Muridan
Hz. Peygamber ve Estetik

Hz. Peygamber ve Estetik

Allah Rasûlü (s.a.s), estetik konusunda pek ince bir zevk ve anlayışa sahipti. Müslim’in Sahih’inden öğrendiğimize göre Rasûlullâh (s.a.s):

  "Allah güzeldir ve güzelliği sever”(1) ve yine:

  “Allah her konuda ihsanı (incelik gösterilmesini) emretmiştir. (Düşmanınızı bile) öldürürken bunu ince ve zarif bir biçimde yapınız”(2) buyurmuştur.

  Kur’an-ı Kerim, belli bir dengeyi gözetenler için güzel bir hayatı yasaklamaz.

  “De ki: Allah’ın kulları için yarattığı süsü ve temiz rızıkları kim haram kıldı? De ki: Onlar, dünya hayatında, özellikle kıyamet gününde müminlerindir. İşi bilen bir topluluk için ayetleri böyle açıklıyoruz.”(3)

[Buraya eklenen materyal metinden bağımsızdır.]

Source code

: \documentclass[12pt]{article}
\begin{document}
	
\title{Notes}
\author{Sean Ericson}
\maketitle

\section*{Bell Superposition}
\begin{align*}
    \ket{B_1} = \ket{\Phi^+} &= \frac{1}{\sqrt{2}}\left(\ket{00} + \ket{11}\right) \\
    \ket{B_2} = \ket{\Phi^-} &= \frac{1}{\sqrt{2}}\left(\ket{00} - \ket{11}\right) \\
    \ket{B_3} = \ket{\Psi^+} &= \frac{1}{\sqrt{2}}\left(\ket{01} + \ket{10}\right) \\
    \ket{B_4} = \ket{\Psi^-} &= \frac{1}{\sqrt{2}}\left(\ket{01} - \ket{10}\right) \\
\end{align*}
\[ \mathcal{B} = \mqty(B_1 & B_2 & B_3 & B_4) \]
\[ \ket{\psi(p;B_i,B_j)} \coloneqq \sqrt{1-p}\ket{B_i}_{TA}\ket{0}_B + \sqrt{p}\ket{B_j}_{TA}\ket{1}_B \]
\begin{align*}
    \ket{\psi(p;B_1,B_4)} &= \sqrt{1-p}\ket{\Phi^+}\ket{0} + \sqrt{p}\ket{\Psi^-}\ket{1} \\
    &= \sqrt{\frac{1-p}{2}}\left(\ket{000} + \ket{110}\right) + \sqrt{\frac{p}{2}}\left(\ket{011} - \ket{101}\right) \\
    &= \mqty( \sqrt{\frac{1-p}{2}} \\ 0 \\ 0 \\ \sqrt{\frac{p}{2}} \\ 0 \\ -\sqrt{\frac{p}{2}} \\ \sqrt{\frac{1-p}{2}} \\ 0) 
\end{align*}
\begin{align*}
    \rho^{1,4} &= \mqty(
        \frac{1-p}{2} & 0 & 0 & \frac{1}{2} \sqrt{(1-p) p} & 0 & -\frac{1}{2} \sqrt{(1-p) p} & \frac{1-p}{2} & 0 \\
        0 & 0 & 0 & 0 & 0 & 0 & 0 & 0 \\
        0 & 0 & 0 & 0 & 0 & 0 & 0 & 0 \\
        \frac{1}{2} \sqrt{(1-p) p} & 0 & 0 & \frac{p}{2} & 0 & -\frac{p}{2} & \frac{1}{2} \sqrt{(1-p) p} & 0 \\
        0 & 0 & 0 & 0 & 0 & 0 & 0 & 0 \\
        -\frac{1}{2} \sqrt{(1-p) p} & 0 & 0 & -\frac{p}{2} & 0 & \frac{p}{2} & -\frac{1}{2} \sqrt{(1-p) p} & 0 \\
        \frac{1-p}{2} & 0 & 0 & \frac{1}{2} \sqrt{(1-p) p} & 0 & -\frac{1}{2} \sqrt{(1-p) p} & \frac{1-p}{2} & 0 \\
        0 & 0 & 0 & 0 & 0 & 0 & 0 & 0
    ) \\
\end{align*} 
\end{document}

  “Ey Âdem Oğulları! Gerçekten de biz sizin üzerinize, çıplaklığınızı örtüp kapatması için giysiler ve (süslenmeniz) için kuş tüyü indirdik... Ey Âdem Oğulları! Her namaza kalktığınızda güzel elbiselerinizi giyinin.”(4)

  Rasûlullâh (s.a.s)’ın görüşü de açık ve nettir:

  “Allah, verdiği nimetlerin izini kulunun üzerinde görmekten hoşlanır.”(5)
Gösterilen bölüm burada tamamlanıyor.